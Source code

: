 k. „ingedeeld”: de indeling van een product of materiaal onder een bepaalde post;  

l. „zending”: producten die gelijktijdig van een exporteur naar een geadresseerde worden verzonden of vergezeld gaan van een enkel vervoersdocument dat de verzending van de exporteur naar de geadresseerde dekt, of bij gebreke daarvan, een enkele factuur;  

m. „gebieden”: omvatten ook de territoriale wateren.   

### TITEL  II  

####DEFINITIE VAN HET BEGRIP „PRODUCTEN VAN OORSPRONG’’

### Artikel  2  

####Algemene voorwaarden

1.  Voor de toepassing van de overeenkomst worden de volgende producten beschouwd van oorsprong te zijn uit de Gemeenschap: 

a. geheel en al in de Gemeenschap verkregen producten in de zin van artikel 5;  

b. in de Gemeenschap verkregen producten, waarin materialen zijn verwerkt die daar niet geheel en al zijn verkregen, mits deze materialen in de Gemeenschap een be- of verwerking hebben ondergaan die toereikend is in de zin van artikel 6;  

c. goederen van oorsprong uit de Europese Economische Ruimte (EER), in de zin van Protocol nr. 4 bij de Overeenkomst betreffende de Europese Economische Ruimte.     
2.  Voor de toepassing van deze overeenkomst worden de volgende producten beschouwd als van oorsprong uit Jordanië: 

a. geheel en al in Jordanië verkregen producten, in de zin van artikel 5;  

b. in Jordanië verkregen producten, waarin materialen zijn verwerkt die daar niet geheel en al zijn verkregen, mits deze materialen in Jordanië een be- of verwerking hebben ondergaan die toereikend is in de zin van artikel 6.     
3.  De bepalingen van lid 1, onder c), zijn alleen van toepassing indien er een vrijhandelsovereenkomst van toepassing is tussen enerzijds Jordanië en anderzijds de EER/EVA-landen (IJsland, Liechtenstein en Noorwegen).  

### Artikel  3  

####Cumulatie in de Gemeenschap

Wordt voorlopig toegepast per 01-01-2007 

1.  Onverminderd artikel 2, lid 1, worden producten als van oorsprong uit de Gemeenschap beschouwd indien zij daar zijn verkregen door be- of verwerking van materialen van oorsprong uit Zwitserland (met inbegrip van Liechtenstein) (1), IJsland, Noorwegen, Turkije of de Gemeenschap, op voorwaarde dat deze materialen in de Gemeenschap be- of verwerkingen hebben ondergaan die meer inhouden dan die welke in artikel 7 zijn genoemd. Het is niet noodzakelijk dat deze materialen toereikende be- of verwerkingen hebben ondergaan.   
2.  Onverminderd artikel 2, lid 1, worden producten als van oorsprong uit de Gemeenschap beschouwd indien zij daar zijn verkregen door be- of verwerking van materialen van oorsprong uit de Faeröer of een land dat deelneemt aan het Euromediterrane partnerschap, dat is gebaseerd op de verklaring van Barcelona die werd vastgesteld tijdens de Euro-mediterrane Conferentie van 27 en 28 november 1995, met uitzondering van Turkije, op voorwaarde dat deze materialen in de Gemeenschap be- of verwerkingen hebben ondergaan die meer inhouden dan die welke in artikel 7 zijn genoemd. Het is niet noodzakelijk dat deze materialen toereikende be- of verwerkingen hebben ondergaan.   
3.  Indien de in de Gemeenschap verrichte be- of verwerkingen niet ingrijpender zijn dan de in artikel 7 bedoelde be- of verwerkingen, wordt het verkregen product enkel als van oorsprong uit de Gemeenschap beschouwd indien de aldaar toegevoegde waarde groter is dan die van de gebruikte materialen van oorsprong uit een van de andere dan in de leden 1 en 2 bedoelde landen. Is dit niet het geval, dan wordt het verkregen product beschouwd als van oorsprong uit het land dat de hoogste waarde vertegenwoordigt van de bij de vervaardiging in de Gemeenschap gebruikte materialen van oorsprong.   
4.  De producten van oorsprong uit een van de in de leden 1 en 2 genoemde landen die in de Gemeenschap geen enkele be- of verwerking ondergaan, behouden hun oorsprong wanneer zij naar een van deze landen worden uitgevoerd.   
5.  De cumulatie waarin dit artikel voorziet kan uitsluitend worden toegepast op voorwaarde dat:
——————
Word for word, restate the lines running from the one containing "materialen van oorsprong." through the final line of the records above, and nothing besides.

3.  Indien de in de Gemeenschap verrichte be- of verwerkingen niet ingrijpender zijn dan de in artikel 7 bedoelde be- of verwerkingen, wordt het verkregen product enkel als van oorsprong uit de Gemeenschap beschouwd indien de aldaar toegevoegde waarde groter is dan die van de gebruikte materialen van oorsprong uit een van de andere dan in de leden 1 en 2 bedoelde landen. Is dit niet het geval, dan wordt het verkregen product beschouwd als van oorsprong uit het land dat de hoogste waarde vertegenwoordigt van de bij de vervaardiging in de Gemeenschap gebruikte materialen van oorsprong.   
4.  De producten van oorsprong uit een van de in de leden 1 en 2 genoemde landen die in de Gemeenschap geen enkele be- of verwerking ondergaan, behouden hun oorsprong wanneer zij naar een van deze landen worden uitgevoerd.   
5.  De cumulatie waarin dit artikel voorziet kan uitsluitend worden toegepast op voorwaarde dat:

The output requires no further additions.